═══ MATERIAL SUPPLIED

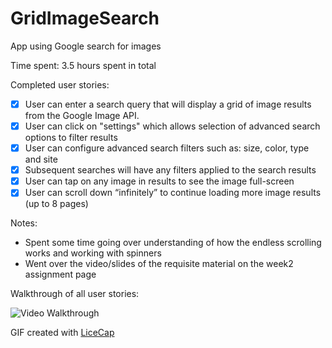 GridImageSearch
===============

App using Google search for images

Time spent: 3.5 hours spent in total

Completed user stories:

 * [x] User can enter a search query that will display a grid of image results from the Google Image API.
 * [x] User can click on "settings" which allows selection of advanced search options to filter results
 * [x] User can configure advanced search filters such as: size, color, type and site
 * [x] Subsequent searches will have any filters applied to the search results
 * [x] User can tap on any image in results to see the image full-screen
 * [x] User can scroll down “infinitely” to continue loading more image results (up to 8 pages) 

Notes:

* Spent some time going over understanding of how the endless scrolling works and working with spinners
* Went over the video/slides of the requisite material on the week2 assignment page

Walkthrough of all user stories:

![Video Walkthrough](grid_image_search.gif)

GIF created with [LiceCap](http://www.cockos.com/licecap/)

══════

## TASK DESCRIPTION
Copy the records above exactly, beginning at the line that contains "to 8 pages)" and stopping after the line that contains "Walkthrough of all".

## RESPONSE
 * [x] User can scroll down “infinitely” to continue loading more image results (up to 8 pages) 

Notes:

* Spent some time going over understanding of how the endless scrolling works and working with spinners
* Went over the video/slides of the requisite material on the week2 assignment page

Walkthrough of all user stories:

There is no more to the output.